On thing to think about is how to threat the boundary zone that gets stretched by moving the vertices. Maybe you want to introduce some more rules here, to get a smoother transition or keep a cleaner mesh topography here.

Could be, but you would probably have less control. And compiling the specific goals for the solver could be quite complicated, i guess.
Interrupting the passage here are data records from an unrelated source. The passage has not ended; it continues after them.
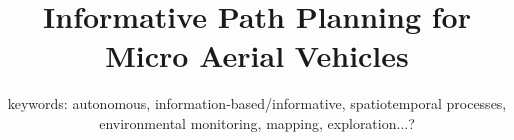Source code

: \documentclass[10pt,twoside,a4paper]{article}
\begin{document}
\title{Informative Path Planning for Micro Aerial Vehicles}
\subtitle{\normalsize{keywords: autonomous, 
information-based/informative, spatiotemporal processes, environmental 
monitoring, mapping, exploration...?}}


\maketitle
\pagestyle{plain}


\cleardoublepage

\pagestyle{fancy}






%



\end{document}
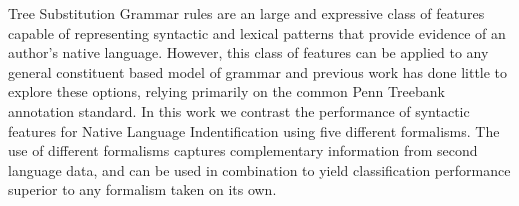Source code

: Tree Substitution Grammar rules are an large and expressive class of features capable of representing syntactic and lexical patterns that provide evidence of
 an author's native language.  However, this class of features can be applied to
 any general constituent based model of grammar and previous work has done
 little to explore these options, relying primarily on the common Penn Treebank
 annotation standard.
 In this work we contrast the performance of syntactic features for Native
 Language Indentification using five
 different formalisms.  The use of different formalisms captures complementary
 information from second language data, 
 and can be used in combination to yield classification performance superior to
 any formalism taken on its own.

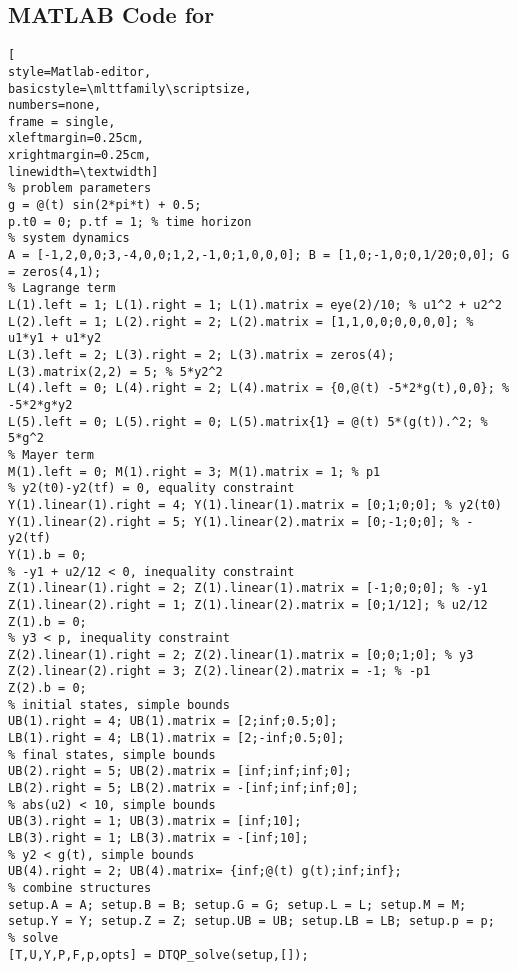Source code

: \newpage

\subsection{MATLAB Code for } \label{sec:ex5-code}

\begin{lstlisting}[
style=Matlab-editor,
basicstyle=\mlttfamily\scriptsize,
numbers=none,
frame = single, 
xleftmargin=0.25cm,
xrightmargin=0.25cm,
linewidth=\textwidth]
% problem parameters
g = @(t) sin(2*pi*t) + 0.5;
p.t0 = 0; p.tf = 1; % time horizon
% system dynamics
A = [-1,2,0,0;3,-4,0,0;1,2,-1,0;1,0,0,0]; B = [1,0;-1,0;0,1/20;0,0]; G = zeros(4,1);
% Lagrange term
L(1).left = 1; L(1).right = 1; L(1).matrix = eye(2)/10; % u1^2 + u2^2
L(2).left = 1; L(2).right = 2; L(2).matrix = [1,1,0,0;0,0,0,0]; % u1*y1 + u1*y2
L(3).left = 2; L(3).right = 2; L(3).matrix = zeros(4); L(3).matrix(2,2) = 5; % 5*y2^2
L(4).left = 0; L(4).right = 2; L(4).matrix = {0,@(t) -5*2*g(t),0,0}; % -5*2*g*y2
L(5).left = 0; L(5).right = 0; L(5).matrix{1} = @(t) 5*(g(t)).^2; % 5*g^2
% Mayer term
M(1).left = 0; M(1).right = 3; M(1).matrix = 1; % p1
% y2(t0)-y2(tf) = 0, equality constraint
Y(1).linear(1).right = 4; Y(1).linear(1).matrix = [0;1;0;0]; % y2(t0)
Y(1).linear(2).right = 5; Y(1).linear(2).matrix = [0;-1;0;0]; % -y2(tf)
Y(1).b = 0;
% -y1 + u2/12 < 0, inequality constraint
Z(1).linear(1).right = 2; Z(1).linear(1).matrix = [-1;0;0;0]; % -y1
Z(1).linear(2).right = 1; Z(1).linear(2).matrix = [0;1/12]; % u2/12
Z(1).b = 0;
% y3 < p, inequality constraint
Z(2).linear(1).right = 2; Z(2).linear(1).matrix = [0;0;1;0]; % y3
Z(2).linear(2).right = 3; Z(2).linear(2).matrix = -1; % -p1
Z(2).b = 0;
% initial states, simple bounds
UB(1).right = 4; UB(1).matrix = [2;inf;0.5;0];
LB(1).right = 4; LB(1).matrix = [2;-inf;0.5;0]; 
% final states, simple bounds
UB(2).right = 5; UB(2).matrix = [inf;inf;inf;0];
LB(2).right = 5; LB(2).matrix = -[inf;inf;inf;0];
% abs(u2) < 10, simple bounds
UB(3).right = 1; UB(3).matrix = [inf;10];
LB(3).right = 1; LB(3).matrix = -[inf;10];
% y2 < g(t), simple bounds
UB(4).right = 2; UB(4).matrix= {inf;@(t) g(t);inf;inf};
% combine structures
setup.A = A; setup.B = B; setup.G = G; setup.L = L; setup.M = M; 
setup.Y = Y; setup.Z = Z; setup.UB = UB; setup.LB = LB; setup.p = p;
% solve
[T,U,Y,P,F,p,opts] = DTQP_solve(setup,[]);
\end{lstlisting}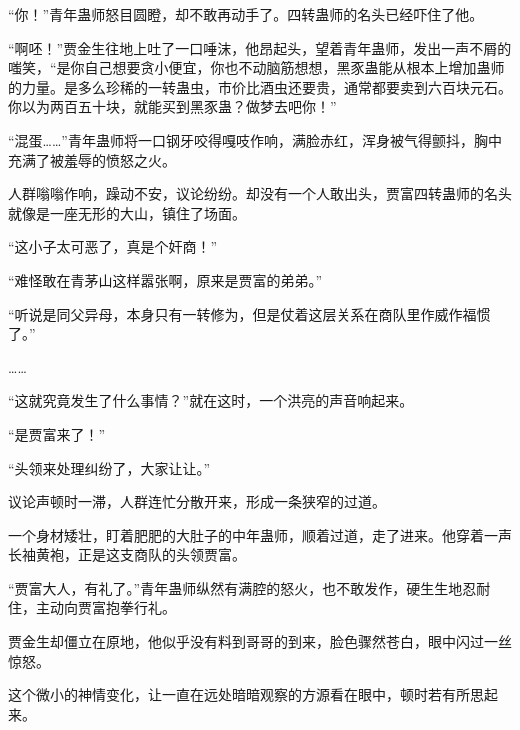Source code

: \begin{this_body}
“你！”青年蛊师怒目圆瞪，却不敢再动手了。四转蛊师的名头已经吓住了他。

“啊呸！”贾金生往地上吐了一口唾沫，他昂起头，望着青年蛊师，发出一声不屑的嗤笑，“是你自己想要贪小便宜，你也不动脑筋想想，黑豕蛊能从根本上增加蛊师的力量。是多么珍稀的一转蛊虫，市价比酒虫还要贵，通常都要卖到六百块元石。你以为两百五十块，就能买到黑豕蛊？做梦去吧你！”

“混蛋……”青年蛊师将一口钢牙咬得嘎吱作响，满脸赤红，浑身被气得颤抖，胸中充满了被羞辱的愤怒之火。

人群嗡嗡作响，躁动不安，议论纷纷。却没有一个人敢出头，贾富四转蛊师的名头就像是一座无形的大山，镇住了场面。

“这小子太可恶了，真是个奸商！”

“难怪敢在青茅山这样嚣张啊，原来是贾富的弟弟。”

“听说是同父异母，本身只有一转修为，但是仗着这层关系在商队里作威作福惯了。”

……

“这就究竟发生了什么事情？”就在这时，一个洪亮的声音响起来。

“是贾富来了！”

“头领来处理纠纷了，大家让让。”

议论声顿时一滞，人群连忙分散开来，形成一条狭窄的过道。

一个身材矮壮，盯着肥肥的大肚子的中年蛊师，顺着过道，走了进来。他穿着一声长袖黄袍，正是这支商队的头领贾富。

“贾富大人，有礼了。”青年蛊师纵然有满腔的怒火，也不敢发作，硬生生地忍耐住，主动向贾富抱拳行礼。

贾金生却僵立在原地，他似乎没有料到哥哥的到来，脸色骤然苍白，眼中闪过一丝惊怒。

这个微小的神情变化，让一直在远处暗暗观察的方源看在眼中，顿时若有所思起来。

\end{this_body}

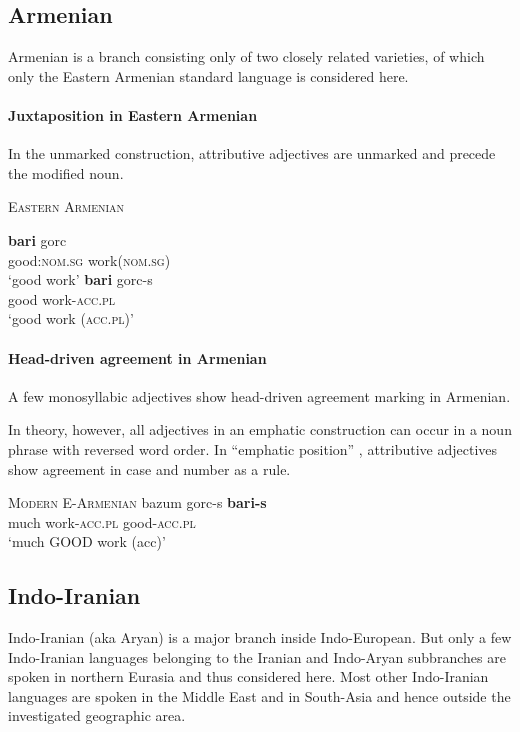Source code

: \subsection{Armenian}
Armenian is a branch consisting only of two closely related varieties, of which only the Eastern Armenian standard language is considered here.

\paragraph{Juxtaposition in Eastern Armenian} 
In the unmarked construction, attributive adjectives are unmarked and precede the modified noun.
\begin{exe}
\ex \textsc{Eastern Armenian} \citep{ajello1998}
\begin{xlist}
\ex 
\gll	\textbf{bari} gorc\\
	good:\textsc{nom.sg} work(\textsc{nom.sg})\\
\glt	‘good work’
\ex 
\gll	\textbf{bari} gorc-s\\
	good work-\textsc{acc.pl}\\
\glt	‘good work (\textsc{acc.pl})’
\end{xlist}
\end{exe}

\paragraph{Head-driven agreement in Armenian}
A few monosyllabic adjectives show head-driven agreement marking in Armenian. 

In theory, however, all adjectives in an emphatic construction can occur in a noun phrase with reversed word order. In “emphatic position” \cite[224]{ajello1998}, attributive adjectives show agreement in case and number as a rule.
\begin{exe}
\ex \textsc{Modern E-Armenian} \cite[224]{ajello1998}
\gll	bazum gorc-s \textbf{bari-s}\\
	much work-\textsc{acc.pl} good-\textsc{acc.pl}\\
\glt	‘much GOOD work (acc)’
\end{exe}

\subsection{Indo-Iranian}
Indo-Iranian (aka Aryan) is a major branch inside Indo-European. But only a few Indo-Iranian languages belonging to the Iranian and Indo-Aryan subbranches are spoken in northern Eurasia and thus considered here. Most other Indo-Iranian languages are spoken in the Middle East and in South-Asia and hence outside the investigated geographic area. 

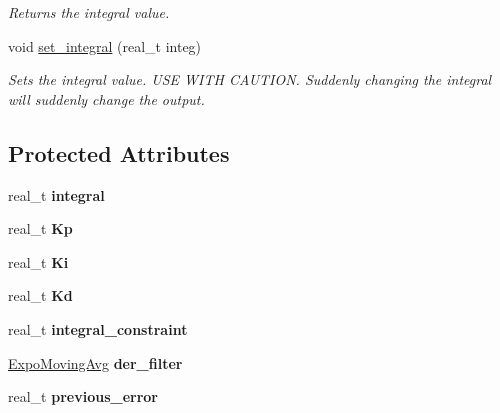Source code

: \begin{DoxyCompactItemize}
\begin{DoxyCompactList}\small\item\em Returns the integral value. \end{DoxyCompactList}\item 
\hypertarget{classetk_1_1_p_i_d_controller_acb730031d516c2324ea5f735ae5b438d}{void \hyperlink{classetk_1_1_p_i_d_controller_acb730031d516c2324ea5f735ae5b438d}{set\-\_\-integral} (real\-\_\-t integ)}\label{classetk_1_1_p_i_d_controller_acb730031d516c2324ea5f735ae5b438d}

\begin{DoxyCompactList}\small\item\em Sets the integral value. U\-S\-E W\-I\-T\-H C\-A\-U\-T\-I\-O\-N. Suddenly changing the integral will suddenly change the output. \end{DoxyCompactList}\end{DoxyCompactItemize}
\subsection*{Protected Attributes}
\begin{DoxyCompactItemize}
\item 
\hypertarget{classetk_1_1_p_i_d_controller_a8e71515e4e16b112002214af79c11a1a}{real\-\_\-t {\bfseries integral}}\label{classetk_1_1_p_i_d_controller_a8e71515e4e16b112002214af79c11a1a}

\item 
\hypertarget{classetk_1_1_p_i_d_controller_a19b46ebbea3393181e911e8e58fdeddb}{real\-\_\-t {\bfseries Kp}}\label{classetk_1_1_p_i_d_controller_a19b46ebbea3393181e911e8e58fdeddb}

\item 
\hypertarget{classetk_1_1_p_i_d_controller_aa8250f45b88af74887e8e35074a558d5}{real\-\_\-t {\bfseries Ki}}\label{classetk_1_1_p_i_d_controller_aa8250f45b88af74887e8e35074a558d5}

\item 
\hypertarget{classetk_1_1_p_i_d_controller_a24c0abfcf440a7198c70fa7591299daf}{real\-\_\-t {\bfseries Kd}}\label{classetk_1_1_p_i_d_controller_a24c0abfcf440a7198c70fa7591299daf}

\item 
\hypertarget{classetk_1_1_p_i_d_controller_a5ad94c73ac49a5ab7dc0792d0856319c}{real\-\_\-t {\bfseries integral\-\_\-constraint}}\label{classetk_1_1_p_i_d_controller_a5ad94c73ac49a5ab7dc0792d0856319c}

\item 
\hypertarget{classetk_1_1_p_i_d_controller_a0c791c5663de648256850318f89b70c1}{\hyperlink{classetk_1_1_expo_moving_avg}{Expo\-Moving\-Avg} {\bfseries der\-\_\-filter}}\label{classetk_1_1_p_i_d_controller_a0c791c5663de648256850318f89b70c1}

\item 
\hypertarget{classetk_1_1_p_i_d_controller_a52d7c2dd196497f2543965e4473e017d}{real\-\_\-t {\bfseries previous\-\_\-error}}\label{classetk_1_1_p_i_d_controller_a52d7c2dd196497f2543965e4473e017d}

\end{DoxyCompactItemize}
Maybe somebody else could have a look at this, @DanielPiker, @AndersDeleuran, @HS_Kim, @Michael_Pryor, @corellaman, and everybody else. I’m not a Kangaroo expert myself!

1 Like

found a minute to ‘flex a muscle’ @ForestOwl

another try here, where instead of snapping I use Daniel’s ‘pull to surface’ example - I figure using all meshes would require more maneuvers or would make it slower so I used two meshes only

mesh_kiss_rev.gh (62.4 KB)

could definitely be improved…

Hope all is good

1 Like

Wow, you managed to create something similar to my above Python script with Kangaroo! Very cool, however I think that the primary goal was to mutually attract two or more close meshes. I guess introducing surfaces would make it much more complex and heavy.
Nonetheless, thanks for sharing! What do you think, @ForestOwl?

1 Like

Sorry for asking my simple questions.

I was using Kangeroo and found something similar but wanted a different result. With your example I can do something with vertextneighbors to make it more smooth but I am not able to stretch it like an actual sheet by which:
the part of the mesh to the mesh above is completely attached to the mesh above;
while smoothing the mesh preventing rough angles in the sheet;
and allowing some point to lift with when the angles become to rough;
with limiting the movement to half in order the let the mesh above attach in a similar way halfway to the mesh below.

If this was a fictional world based on the SpongeBob city Bikini Bottom, a city which every adult probably associate with topless models, I do not aim for being a Patrick Star character.
Although I associate this character’s last name with something very cool, no, I try to work very hard.